:: Source material
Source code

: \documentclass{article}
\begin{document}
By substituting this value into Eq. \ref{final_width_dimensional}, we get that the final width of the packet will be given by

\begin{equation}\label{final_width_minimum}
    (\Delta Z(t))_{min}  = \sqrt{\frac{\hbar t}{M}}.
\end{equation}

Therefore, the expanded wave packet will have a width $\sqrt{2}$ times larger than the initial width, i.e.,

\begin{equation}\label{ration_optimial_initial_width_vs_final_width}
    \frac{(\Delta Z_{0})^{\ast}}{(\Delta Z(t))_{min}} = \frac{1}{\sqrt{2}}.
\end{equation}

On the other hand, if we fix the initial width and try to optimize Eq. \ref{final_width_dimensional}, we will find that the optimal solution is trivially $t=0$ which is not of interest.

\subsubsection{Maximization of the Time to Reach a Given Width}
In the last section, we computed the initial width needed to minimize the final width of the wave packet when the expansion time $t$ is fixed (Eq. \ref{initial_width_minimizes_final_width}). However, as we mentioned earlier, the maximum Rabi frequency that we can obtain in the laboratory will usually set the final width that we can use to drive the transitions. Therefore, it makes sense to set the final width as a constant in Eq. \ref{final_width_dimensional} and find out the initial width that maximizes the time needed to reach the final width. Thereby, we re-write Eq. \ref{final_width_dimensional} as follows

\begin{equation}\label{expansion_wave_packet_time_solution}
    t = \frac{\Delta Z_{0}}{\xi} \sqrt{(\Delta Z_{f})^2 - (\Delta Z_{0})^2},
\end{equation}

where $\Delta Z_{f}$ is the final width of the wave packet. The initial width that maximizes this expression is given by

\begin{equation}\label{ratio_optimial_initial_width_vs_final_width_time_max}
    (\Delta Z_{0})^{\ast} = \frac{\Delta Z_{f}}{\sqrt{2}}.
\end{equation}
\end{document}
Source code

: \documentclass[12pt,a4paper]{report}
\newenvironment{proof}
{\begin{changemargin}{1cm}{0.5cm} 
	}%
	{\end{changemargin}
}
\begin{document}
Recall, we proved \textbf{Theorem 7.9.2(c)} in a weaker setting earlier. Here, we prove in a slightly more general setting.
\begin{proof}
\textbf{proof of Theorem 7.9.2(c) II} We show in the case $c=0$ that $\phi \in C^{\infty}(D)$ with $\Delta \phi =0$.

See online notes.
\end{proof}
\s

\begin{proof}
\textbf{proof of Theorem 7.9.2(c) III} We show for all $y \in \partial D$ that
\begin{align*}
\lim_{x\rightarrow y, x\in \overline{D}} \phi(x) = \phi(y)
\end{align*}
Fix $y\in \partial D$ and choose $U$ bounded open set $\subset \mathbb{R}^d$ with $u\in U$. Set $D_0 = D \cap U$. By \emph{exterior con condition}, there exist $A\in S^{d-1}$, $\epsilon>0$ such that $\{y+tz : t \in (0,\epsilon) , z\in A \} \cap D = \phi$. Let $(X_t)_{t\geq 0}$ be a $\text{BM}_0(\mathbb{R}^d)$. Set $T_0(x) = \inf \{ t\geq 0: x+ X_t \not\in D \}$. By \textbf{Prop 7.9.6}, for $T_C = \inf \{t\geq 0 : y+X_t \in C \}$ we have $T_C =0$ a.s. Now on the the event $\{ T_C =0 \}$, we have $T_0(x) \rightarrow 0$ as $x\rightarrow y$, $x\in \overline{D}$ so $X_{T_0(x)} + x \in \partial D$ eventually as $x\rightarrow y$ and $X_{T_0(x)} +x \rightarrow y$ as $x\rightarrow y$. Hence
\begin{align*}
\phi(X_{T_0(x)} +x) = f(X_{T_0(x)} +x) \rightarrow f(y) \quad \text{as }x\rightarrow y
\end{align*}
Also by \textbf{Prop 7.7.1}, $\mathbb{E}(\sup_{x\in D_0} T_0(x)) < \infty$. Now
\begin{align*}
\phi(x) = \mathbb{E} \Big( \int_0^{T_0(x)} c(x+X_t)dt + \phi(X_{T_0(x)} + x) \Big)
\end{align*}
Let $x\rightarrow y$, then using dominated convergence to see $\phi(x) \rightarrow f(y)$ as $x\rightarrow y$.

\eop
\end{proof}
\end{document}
::::
Exercise objective: Answer by repeating every line of the listing exactly.

Answer to this problem:
Source code

: \documentclass{article}
\begin{document}
By substituting this value into Eq. \ref{final_width_dimensional}, we get that the final width of the packet will be given by

\begin{equation}\label{final_width_minimum}
    (\Delta Z(t))_{min}  = \sqrt{\frac{\hbar t}{M}}.
\end{equation}

Therefore, the expanded wave packet will have a width $\sqrt{2}$ times larger than the initial width, i.e.,

\begin{equation}\label{ration_optimial_initial_width_vs_final_width}
    \frac{(\Delta Z_{0})^{\ast}}{(\Delta Z(t))_{min}} = \frac{1}{\sqrt{2}}.
\end{equation}

On the other hand, if we fix the initial width and try to optimize Eq. \ref{final_width_dimensional}, we will find that the optimal solution is trivially $t=0$ which is not of interest.

\subsubsection{Maximization of the Time to Reach a Given Width}
In the last section, we computed the initial width needed to minimize the final width of the wave packet when the expansion time $t$ is fixed (Eq. \ref{initial_width_minimizes_final_width}). However, as we mentioned earlier, the maximum Rabi frequency that we can obtain in the laboratory will usually set the final width that we can use to drive the transitions. Therefore, it makes sense to set the final width as a constant in Eq. \ref{final_width_dimensional} and find out the initial width that maximizes the time needed to reach the final width. Thereby, we re-write Eq. \ref{final_width_dimensional} as follows

\begin{equation}\label{expansion_wave_packet_time_solution}
    t = \frac{\Delta Z_{0}}{\xi} \sqrt{(\Delta Z_{f})^2 - (\Delta Z_{0})^2},
\end{equation}

where $\Delta Z_{f}$ is the final width of the wave packet. The initial width that maximizes this expression is given by

\begin{equation}\label{ratio_optimial_initial_width_vs_final_width_time_max}
    (\Delta Z_{0})^{\ast} = \frac{\Delta Z_{f}}{\sqrt{2}}.
\end{equation}
\end{document}
Source code

: \documentclass[12pt,a4paper]{report}
\newenvironment{proof}
{\begin{changemargin}{1cm}{0.5cm} 
	}%
	{\end{changemargin}
}
\begin{document}
Recall, we proved \textbf{Theorem 7.9.2(c)} in a weaker setting earlier. Here, we prove in a slightly more general setting.
\begin{proof}
\textbf{proof of Theorem 7.9.2(c) II} We show in the case $c=0$ that $\phi \in C^{\infty}(D)$ with $\Delta \phi =0$.

See online notes.
\end{proof}
\s

\begin{proof}
\textbf{proof of Theorem 7.9.2(c) III} We show for all $y \in \partial D$ that
\begin{align*}
\lim_{x\rightarrow y, x\in \overline{D}} \phi(x) = \phi(y)
\end{align*}
Fix $y\in \partial D$ and choose $U$ bounded open set $\subset \mathbb{R}^d$ with $u\in U$. Set $D_0 = D \cap U$. By \emph{exterior con condition}, there exist $A\in S^{d-1}$, $\epsilon>0$ such that $\{y+tz : t \in (0,\epsilon) , z\in A \} \cap D = \phi$. Let $(X_t)_{t\geq 0}$ be a $\text{BM}_0(\mathbb{R}^d)$. Set $T_0(x) = \inf \{ t\geq 0: x+ X_t \not\in D \}$. By \textbf{Prop 7.9.6}, for $T_C = \inf \{t\geq 0 : y+X_t \in C \}$ we have $T_C =0$ a.s. Now on the the event $\{ T_C =0 \}$, we have $T_0(x) \rightarrow 0$ as $x\rightarrow y$, $x\in \overline{D}$ so $X_{T_0(x)} + x \in \partial D$ eventually as $x\rightarrow y$ and $X_{T_0(x)} +x \rightarrow y$ as $x\rightarrow y$. Hence
\begin{align*}
\phi(X_{T_0(x)} +x) = f(X_{T_0(x)} +x) \rightarrow f(y) \quad \text{as }x\rightarrow y
\end{align*}
Also by \textbf{Prop 7.7.1}, $\mathbb{E}(\sup_{x\in D_0} T_0(x)) < \infty$. Now
\begin{align*}
\phi(x) = \mathbb{E} \Big( \int_0^{T_0(x)} c(x+X_t)dt + \phi(X_{T_0(x)} + x) \Big)
\end{align*}
Let $x\rightarrow y$, then using dominated convergence to see $\phi(x) \rightarrow f(y)$ as $x\rightarrow y$.

\eop
\end{proof}
\end{document}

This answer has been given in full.